2017 Fiscal Year Final Research Report

Establishment of speech synthesis framework based on Gaussian process regression

Research Project

Project/Area Number	15H02724
Research Category	Grant-in-Aid for Scientific Research (B)
Allocation Type	Single-year Grants
Section	一般
Research Field	Perceptual information processing
Research Institution	Tokyo Institute of Technology
Principal Investigator	Kobayashi Takao 東京工業大学, 工学院, 教授 (70153616)
Co-Investigator(Kenkyū-buntansha)	郡山知樹東京工業大学, 工学院, 助教 (50749124)
Research Collaborator	MOUNGSRI Decha NAGAHAMA Daiki NOSE Takashi ARIFIANTO Dhany
Project Period (FY)	2015-04-01 – 2018-03-31
Keywords	テキスト音声合成 / 統計的パラメトリック音声合成 / 韻律生成 / ガウス過程回帰 / GPR音声合成 / HMM音声合成 / 機械学習 / 深層学習
Outline of Final Research Achievements	The purpose of the research is to develop a novel statistical parametric speech synthesis framework based on Gaussian process regression (GPR).
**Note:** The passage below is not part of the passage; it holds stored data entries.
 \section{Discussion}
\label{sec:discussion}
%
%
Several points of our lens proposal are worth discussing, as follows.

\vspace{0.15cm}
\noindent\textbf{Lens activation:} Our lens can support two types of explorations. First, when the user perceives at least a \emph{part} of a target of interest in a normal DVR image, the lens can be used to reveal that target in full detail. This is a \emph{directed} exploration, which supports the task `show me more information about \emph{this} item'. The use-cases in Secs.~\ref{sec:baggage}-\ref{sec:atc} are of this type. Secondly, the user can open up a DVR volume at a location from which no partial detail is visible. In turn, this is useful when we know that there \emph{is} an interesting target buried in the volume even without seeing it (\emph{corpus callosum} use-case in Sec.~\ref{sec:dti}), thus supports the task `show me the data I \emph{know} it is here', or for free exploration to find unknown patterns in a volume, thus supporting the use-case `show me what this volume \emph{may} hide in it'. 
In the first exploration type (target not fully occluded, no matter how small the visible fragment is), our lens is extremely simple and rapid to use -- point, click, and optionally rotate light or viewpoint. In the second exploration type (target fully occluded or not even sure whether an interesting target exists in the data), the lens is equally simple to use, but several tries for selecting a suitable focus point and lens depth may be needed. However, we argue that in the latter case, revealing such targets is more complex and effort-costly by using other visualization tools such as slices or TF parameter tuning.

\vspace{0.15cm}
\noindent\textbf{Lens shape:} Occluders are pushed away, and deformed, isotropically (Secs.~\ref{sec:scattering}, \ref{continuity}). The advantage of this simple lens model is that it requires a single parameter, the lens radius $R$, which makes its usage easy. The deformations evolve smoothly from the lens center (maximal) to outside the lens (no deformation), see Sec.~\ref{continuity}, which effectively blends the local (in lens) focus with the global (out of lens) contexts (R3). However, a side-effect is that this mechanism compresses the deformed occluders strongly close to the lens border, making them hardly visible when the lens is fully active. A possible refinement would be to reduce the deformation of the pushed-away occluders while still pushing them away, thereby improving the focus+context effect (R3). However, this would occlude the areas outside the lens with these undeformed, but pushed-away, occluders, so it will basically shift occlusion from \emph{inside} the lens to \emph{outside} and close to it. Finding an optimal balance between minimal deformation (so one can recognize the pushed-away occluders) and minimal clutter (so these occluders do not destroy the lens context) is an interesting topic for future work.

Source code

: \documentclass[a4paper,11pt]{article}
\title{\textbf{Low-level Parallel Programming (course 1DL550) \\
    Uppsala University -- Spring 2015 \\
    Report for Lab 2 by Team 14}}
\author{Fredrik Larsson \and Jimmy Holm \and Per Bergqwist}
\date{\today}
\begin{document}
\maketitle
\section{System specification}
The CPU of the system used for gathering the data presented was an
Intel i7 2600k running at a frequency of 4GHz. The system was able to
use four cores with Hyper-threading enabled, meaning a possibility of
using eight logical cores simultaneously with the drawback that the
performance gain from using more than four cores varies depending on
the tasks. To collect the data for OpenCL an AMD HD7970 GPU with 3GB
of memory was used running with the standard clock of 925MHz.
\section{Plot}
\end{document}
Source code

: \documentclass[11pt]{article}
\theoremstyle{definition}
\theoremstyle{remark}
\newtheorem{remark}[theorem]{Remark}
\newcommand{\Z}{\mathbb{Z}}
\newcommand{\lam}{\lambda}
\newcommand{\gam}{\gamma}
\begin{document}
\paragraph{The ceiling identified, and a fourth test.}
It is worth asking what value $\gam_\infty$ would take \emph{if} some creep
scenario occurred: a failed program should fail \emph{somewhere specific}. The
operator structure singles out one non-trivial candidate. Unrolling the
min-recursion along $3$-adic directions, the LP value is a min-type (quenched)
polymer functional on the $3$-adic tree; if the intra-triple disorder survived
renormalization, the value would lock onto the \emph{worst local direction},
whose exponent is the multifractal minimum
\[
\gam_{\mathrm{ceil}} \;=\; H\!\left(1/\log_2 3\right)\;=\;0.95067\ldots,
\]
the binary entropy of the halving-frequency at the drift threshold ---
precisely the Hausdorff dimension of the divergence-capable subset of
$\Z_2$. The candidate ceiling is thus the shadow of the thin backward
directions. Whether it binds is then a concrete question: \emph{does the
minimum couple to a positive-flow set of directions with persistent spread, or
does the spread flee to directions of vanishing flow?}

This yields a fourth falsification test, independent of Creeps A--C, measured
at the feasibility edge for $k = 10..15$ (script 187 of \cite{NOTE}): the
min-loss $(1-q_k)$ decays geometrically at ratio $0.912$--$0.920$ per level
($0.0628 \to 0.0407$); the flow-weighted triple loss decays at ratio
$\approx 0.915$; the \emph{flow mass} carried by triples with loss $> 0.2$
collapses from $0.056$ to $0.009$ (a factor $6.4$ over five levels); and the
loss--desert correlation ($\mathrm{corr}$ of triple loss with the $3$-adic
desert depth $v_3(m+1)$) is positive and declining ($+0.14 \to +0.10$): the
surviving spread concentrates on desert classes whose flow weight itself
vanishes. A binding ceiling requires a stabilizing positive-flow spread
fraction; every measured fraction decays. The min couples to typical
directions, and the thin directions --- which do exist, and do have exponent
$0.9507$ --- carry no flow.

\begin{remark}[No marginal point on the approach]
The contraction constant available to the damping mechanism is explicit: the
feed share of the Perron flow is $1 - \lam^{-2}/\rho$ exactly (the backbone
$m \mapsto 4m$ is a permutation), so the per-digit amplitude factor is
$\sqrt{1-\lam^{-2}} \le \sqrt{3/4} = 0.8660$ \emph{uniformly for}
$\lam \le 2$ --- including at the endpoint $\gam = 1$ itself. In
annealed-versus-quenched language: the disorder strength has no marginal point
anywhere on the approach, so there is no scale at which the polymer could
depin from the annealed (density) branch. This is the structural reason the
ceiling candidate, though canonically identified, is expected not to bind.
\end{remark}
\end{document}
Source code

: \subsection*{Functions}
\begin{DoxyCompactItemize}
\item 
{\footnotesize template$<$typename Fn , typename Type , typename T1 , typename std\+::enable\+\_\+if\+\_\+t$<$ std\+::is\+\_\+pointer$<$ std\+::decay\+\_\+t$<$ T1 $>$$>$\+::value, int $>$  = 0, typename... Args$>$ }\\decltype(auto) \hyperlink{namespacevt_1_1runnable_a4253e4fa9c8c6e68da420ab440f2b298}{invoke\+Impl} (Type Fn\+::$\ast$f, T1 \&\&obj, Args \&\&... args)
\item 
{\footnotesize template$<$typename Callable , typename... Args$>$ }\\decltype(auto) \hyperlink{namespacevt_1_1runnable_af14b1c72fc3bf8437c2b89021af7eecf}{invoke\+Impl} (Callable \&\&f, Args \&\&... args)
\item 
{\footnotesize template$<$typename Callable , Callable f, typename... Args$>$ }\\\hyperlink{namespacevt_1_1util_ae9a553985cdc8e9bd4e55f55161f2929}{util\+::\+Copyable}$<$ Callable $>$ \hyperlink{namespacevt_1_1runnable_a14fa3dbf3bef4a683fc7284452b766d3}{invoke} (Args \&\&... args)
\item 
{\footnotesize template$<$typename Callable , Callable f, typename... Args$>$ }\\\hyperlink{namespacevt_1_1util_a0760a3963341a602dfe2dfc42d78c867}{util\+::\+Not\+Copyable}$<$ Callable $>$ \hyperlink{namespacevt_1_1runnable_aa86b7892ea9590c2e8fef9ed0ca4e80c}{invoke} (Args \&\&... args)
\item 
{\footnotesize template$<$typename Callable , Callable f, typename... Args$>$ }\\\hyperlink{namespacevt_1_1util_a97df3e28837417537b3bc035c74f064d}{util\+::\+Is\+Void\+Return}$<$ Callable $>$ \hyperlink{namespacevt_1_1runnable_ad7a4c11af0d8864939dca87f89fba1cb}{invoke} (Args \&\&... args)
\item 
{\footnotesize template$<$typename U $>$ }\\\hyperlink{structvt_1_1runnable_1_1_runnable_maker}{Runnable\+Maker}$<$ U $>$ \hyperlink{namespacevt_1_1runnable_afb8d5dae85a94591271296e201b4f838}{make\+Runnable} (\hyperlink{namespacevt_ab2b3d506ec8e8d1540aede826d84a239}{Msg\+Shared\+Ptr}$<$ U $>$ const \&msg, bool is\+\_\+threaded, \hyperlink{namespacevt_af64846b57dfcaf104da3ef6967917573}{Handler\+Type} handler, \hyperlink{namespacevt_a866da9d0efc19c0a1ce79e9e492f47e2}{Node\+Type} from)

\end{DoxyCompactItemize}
We have proposed prosody generation techniques including pitch pattern prediction and phone duration prediction as well as the spectral parameter generation technique based on GPR. We developed a GPR-based speech synthesis system and showed its effectiveness through assessment of synthetic speech quality. Furthermore, we examined the proposed framework for generating expressive speech. We also examined it for generating more natural-sounding prosody in speech synthesis of a tonal language.
Free Research Field	音声情報処理